The focus in 2022 will be working on permitting the plan of operations, which will demarcate where Integra plans to build its infrastructure — everything from the open pits to the heap leach facility, mill site and tailings. “A lot of this area has already been disturbed because the two (DeLamar and Florida Mountain deposits) were mined in the past,” he said. “Where we’re going to put our infrastructure is on private land, which we own, and Bureau of Land Management land, and some State land, so we’re not dealing with the Forestry Service in any way, which should make our lives easier.”

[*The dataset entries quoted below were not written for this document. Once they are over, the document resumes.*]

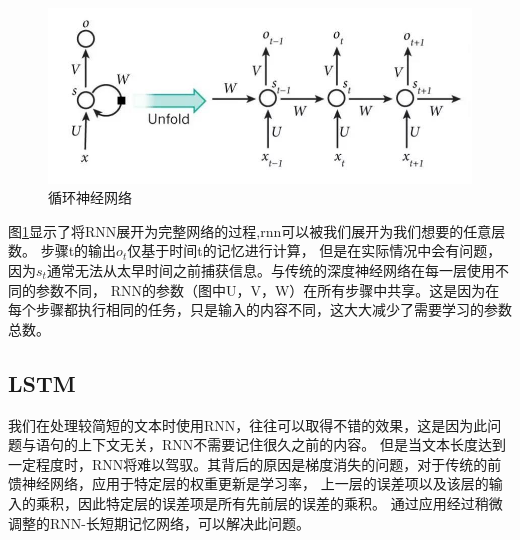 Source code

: \begin{figure}[htbp]
  \centering
  \includegraphics[scale=0.5]{./images/rnn.jpg}
  \caption{循环神经网络\cite{cho2014learning}}
  \label{fig:rnn}
\end{figure}

图\ref{fig:rnn}显示了将RNN展开为完整网络的过程,rnn可以被我们展开为我们想要的任意层数。
步骤t的输出$o_{t}$仅基于时间t的记忆进行计算，
  但是在实际情况中会有问题，因为$s_{t}$通常无法从太早时间之前捕获信息。与传统的深度神经网络在每一层使用不同的参数不同，
  RNN的参数（图中U，V，W）在所有步骤中共享。这是因为在每个步骤都执行相同的任务，只是输入的内容不同，这大大减少了需要学习的参数总数。



  

\subsection{LSTM}
  我们在处理较简短的文本时使用RNN，往往可以取得不错的效果，这是因为此问题与语句的上下文无关，RNN不需要记住很久之前的内容。
  但是当文本长度达到一定程度时，RNN将难以驾驭。其背后的原因是梯度消失的问题，对于传统的前馈神经网络，应用于特定层的权重更新是学习率，
  上一层的误差项以及该层的输入的乘积，因此特定层的误差项是所有先前层的误差的乘积。
  通过应用经过稍微调整的RNN-长短期记忆网络，可以解决此问题。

“Almost 100% of our resource there is on patented ground, the easiest from a permitting situation; the next easiest leg up is a tie between BLM ground and State ground, and that’s where the majority of our infrastructure is going to go. Picture two squares separated by about 5 km: One square in the West is DeLamar and one square in the East is Florida Mountain, and halfway in between those two is where we’re going to put our infrastructure, and that area is a combination of BLM ground, ground we own, and ground that third parties own and State leases as well. All of this is going to be under the umbrella of one plan, and this one plan is really going to be dictated by an area that was already disturbed. It was mined for twenty years by Kinross. They reclaimed it successfully, but it’s still regarded as being disturbed previously, so we’re basically starting off where Kinross left off.”

Salamis noted that Kinross walked away due to low gold prices, which at the time were about US$300 per oz., “not because of resources and reserves.”

The company will continue to drill the project while permitting is underway, Salamis emphasized, noting that two rigs are turning and a third will arrive in early September.

“We’ve passed the 20,000 metre mark easily for 2021 and by the time we hit the end of the year we’ll probably have drilled 30,000 metres,” he said, adding that one of the rigs will be moved to the War Eagle target, about 4 km from Florida Mountain. War Eagle, he said, is where Integra has had some of its highest grade hits at the project. “It was mined underground by old timers from the late 1800s to the early 1900s, but never mined by Kinross,” he said.

Project geologists Sebastien Bricka and Kifor Muroff. Credit: Integra Resources.

“In our view, if we can keep the investment audience and our shareholders’ attention on high-grade underground potential while we’re in the permitting phase, that’s good,” he added. “It gives us optionality.” 

Based on the DeLamar project’s 2019 PEA, an open-pit/heap leach operation would have a production rate of 27,000 tonnes per day and source oxide and transitional mineralization from both the Florida Mountain and DeLamar deposits over an initial mine life of ten years. The early stage study forecast average annual production from year one to ten of 103,000 oz. gold and 1.66 million oz. silver (124,000 gold-equivalent ounces) for life of mine total payable production of 1.03 million oz. gold and 16.60 million oz. silver (1.24 million oz. gold-equivalent). Life-of-mine all-in sustaining costs were estimated at US$619 per oz. net of silver by-product or US$742 per oz. on a gold-equivalent co-product basis.

The PEA forecast pre-production capex of $213 million (US$161 million) and an after-tax payback period of 2.4 years. The study outlined an after-tax internal rate of return of 43% and after-tax net present value at a 5% discount rate of $472 million (US$358 million).

Integra Resources’ management team is made up of the former executive team at Integra Gold, which was sold to Eldorado Gold (TSX: ELD; NYSE: EGO) in July 2017 in a deal worth $590 million. The chairman of the board is Stephen de Jong, who served as president and CEO of Integra Gold between 2012 and 2017, and the board of directors includes C.L. “Butch” Otter, who was the 32nd governor of Idaho from 2007 to 2019.

News of the drill results sent Integra’s shares up 7¢ to $3.53. Over the last year the company’s shares have traded in a range of 3.13 and $5.19. Integra has a market cap of about $195.2 million.